Many players praise the touching and profound story but to me, it’s just the usual anime emo bullshit. 2B and 9S are meant to develop some sort of deep affection for each other over the course of the game but the main story is so short that it feels rushed and fake. The brotherly love between the two antagonists who are oddly enough named Adam and Eve fuels precisely the kind of overdramatic emo angst that is so common in anime. The truth behind the history of the war between humans and aliens is meant to be soul crushing but most of the revelations are telegraphed from far away. Who out there is really surprised that there are machines who are friendly or that YoRHa hides nasty secrets? This is very juvenile storytelling with characters who all look like they’re in their teens, even if they are supposedly far older than that, and have the emotional intelligence to match.

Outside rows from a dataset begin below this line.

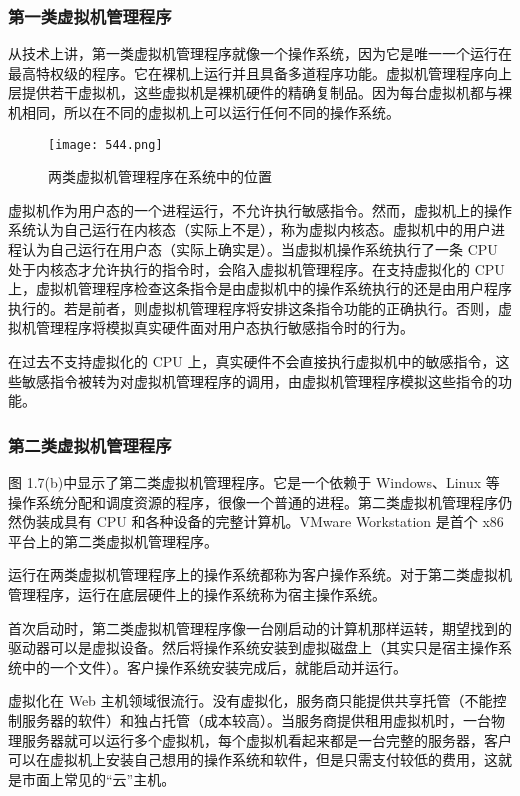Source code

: \documentclass{ctexbook}
\begin{document}
		\subsubsection{第一类虚拟机管理程序}
		从技术上讲，第一类虚拟机管理程序就像一个操作系统，因为它是唯一一个运行在最高特权级的程序。它在裸机上运行并且具备多道程序功能。虚拟机管理程序向上层提供若干虚拟机，这些虚拟机是裸机硬件的精确复制品。因为每台虚拟机都与裸机相同，所以在不同的虚拟机上可以运行任何不同的操作系统。
		
		
		\begin{figure}[h]
			\centering
			\centering
			\label{fig:tttt}
			\texttt{[image: 544.png]}
			\caption{两类虚拟机管理程序在系统中的位置}
		\end{figure}
		
		虚拟机作为用户态的一个进程运行，不允许执行敏感指令。然而，虚拟机上的操作系统认为自己运行在内核态（实际上不是），称为虚拟内核态。虚拟机中的用户进程认为自己运行在用户态（实际上确实是）。当虚拟机操作系统执行了一条 CPU 处于内核态才允许执行的指令时，会陷入虚拟机管理程序。在支持虚拟化的 CPU 上，虚拟机管理程序检查这条指令是由虚拟机中的操作系统执行的还是由用户程序执行的。若是前者，则虚拟机管理程序将安排这条指令功能的正确执行。否则，虚拟机管理程序将模拟真实硬件面对用户态执行敏感指令时的行为。
		
		在过去不支持虚拟化的 CPU 上，真实硬件不会直接执行虚拟机中的敏感指令，这些敏感指令被转为对虚拟机管理程序的调用，由虚拟机管理程序模拟这些指令的功能。
		
		\subsubsection{第二类虚拟机管理程序}
		图 1.7(b)中显示了第二类虚拟机管理程序。它是一个依赖于 Windows、Linux 等操作系统分配和调度资源的程序，很像一个普通的进程。第二类虚拟机管理程序仍然伪装成具有 CPU 和各种设备的完整计算机。VMware Workstation 是首个 x86 平台上的第二类虚拟机管理程序。
		
		运行在两类虚拟机管理程序上的操作系统都称为客户操作系统。对于第二类虚拟机管理程序，运行在底层硬件上的操作系统称为宿主操作系统。
		
		首次启动时，第二类虚拟机管理程序像一台刚启动的计算机那样运转，期望找到的驱动器可以是虚拟设备。然后将操作系统安装到虚拟磁盘上（其实只是宿主操作系统中的一个文件）。客户操作系统安装完成后，就能启动并运行。
		
		虚拟化在 Web 主机领域很流行。没有虚拟化，服务商只能提供共享托管（不能控制服务器的软件）和独占托管（成本较高）。当服务商提供租用虚拟机时，一台物理服务器就可以运行多个虚拟机，每个虚拟机看起来都是一台完整的服务器，客户可以在虚拟机上安装自己想用的操作系统和软件，但是只需支付较低的费用，这就是市面上常见的“云”主机。
		
\end{document}
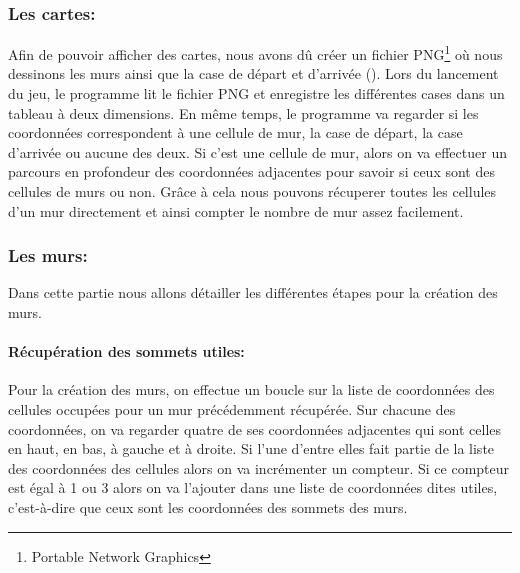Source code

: \documentclass[11pt]{article}
\begin{document}
\subsubsection{Les cartes:}
Afin de pouvoir afficher des cartes, nous avons dû créer un fichier PNG\footnote{Portable Network Graphics} où nous dessinons les murs ainsi que la case de départ et d'arrivée (). Lors du lancement du jeu, le programme lit le fichier PNG et enregistre les différentes cases dans un tableau à deux dimensions. En même temps, le programme va regarder si les coordonnées correspondent à une cellule de mur, la case de départ, la case d'arrivée ou aucune des deux. Si c'est une cellule de mur, alors on va effectuer un parcours en profondeur des coordonnées adjacentes pour savoir si ceux sont des cellules de murs ou non. Grâce à cela nous pouvons récuperer toutes les cellules d'un mur directement et ainsi compter le nombre de mur assez facilement.
\subsubsection{Les murs:}

Dans cette partie nous allons détailler les différentes étapes pour la création des murs.

\paragraph{Récupération des sommets utiles:}

Pour la création des murs, on effectue un boucle sur la liste de coordonnées des cellules occupées pour un mur précédemment récupérée. Sur chacune des coordonnées, on va regarder quatre de ses coordonnées adjacentes qui sont celles en haut, en bas, à gauche et à droite. Si l'une d'entre elles fait partie de la liste des coordonnées des cellules alors on va incrémenter un compteur. Si ce compteur est égal à 1 ou 3 alors on va l'ajouter dans une liste de coordonnées dites utiles, c'est-à-dire que ceux sont les coordonnées des sommets des murs.
\end{document}
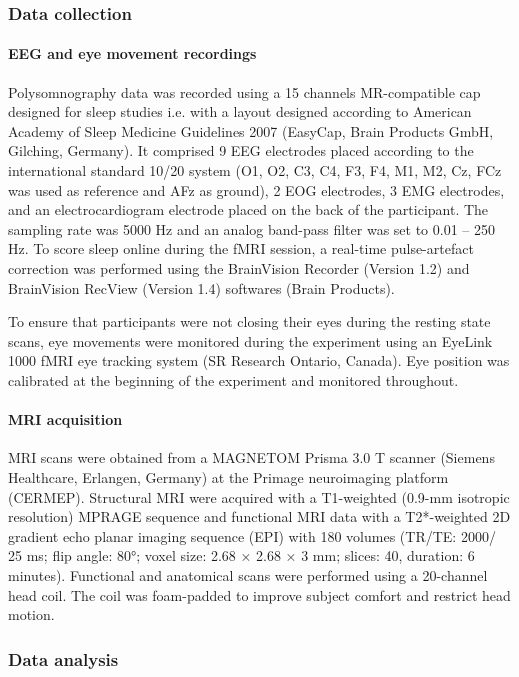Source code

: \subsubsection*{Data collection}
\paragraph{EEG and eye movement recordings}
Polysomnography data was recorded using a 15 channels MR-compatible cap designed for sleep studies i.e. with a layout designed according to American Academy of Sleep Medicine Guidelines 2007 (EasyCap, Brain Products GmbH, Gilching, Germany). It comprised 9 EEG electrodes placed according to the international standard 10/20 system (O1, O2, C3, C4, F3, F4, M1, M2, Cz, FCz was used as reference and AFz as ground), 2 EOG electrodes, 3 EMG electrodes, and an electrocardiogram electrode placed on the back of the participant. The sampling rate was 5000 Hz and an analog band-pass filter was set to 0.01 – 250 Hz.  To score sleep online during the fMRI session, a real-time pulse-artefact correction was performed using the BrainVision Recorder (Version 1.2) and BrainVision RecView (Version 1.4) softwares (Brain Products).

To ensure that participants were not closing their eyes during the resting state scans, eye movements were monitored during the experiment using an EyeLink 1000 fMRI eye tracking system (SR Research Ontario, Canada). Eye position was calibrated at the beginning of the experiment and monitored throughout.

\paragraph{MRI acquisition}
MRI scans were obtained from a MAGNETOM Prisma 3.0 T scanner (Siemens Healthcare, Erlangen, Germany) at the Primage neuroimaging platform (CERMEP). Structural MRI were acquired with a T1-weighted (0.9-mm isotropic resolution) MPRAGE sequence and functional MRI data with a T2*-weighted 2D gradient echo planar imaging sequence (EPI) with 180 volumes (TR/TE: 2000/ 25 ms; flip angle: 80°; voxel size: 2.68 × 2.68 × 3 mm; slices: 40, duration: 6 minutes). Functional and anatomical scans were performed using a 20-channel head coil. The coil was foam-padded to improve subject comfort and restrict head motion.

\subsubsection*{Data analysis}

I will say one thing in its favor: its music is pretty awesome and the game knows it. It likes to boost the volume to highlight key moments in the story. But that isn’t enough to make up what is a weak story in the first place.

In the end, I suspect that a large part of the appeal of this game lies in waifu potential of 2B. The character does seem deliberately designed to be enticing and attractive. The game was after all made by the same developer who made Bayonetta. This is the first time I’ve played one of their games so it’s good to at least have firsthand experience with their style of game. Honestly, it’s a perfectly cromulent action game so it’s not all bad. But it’s not at all my cup of tea and I think its reputation is wildly overrated.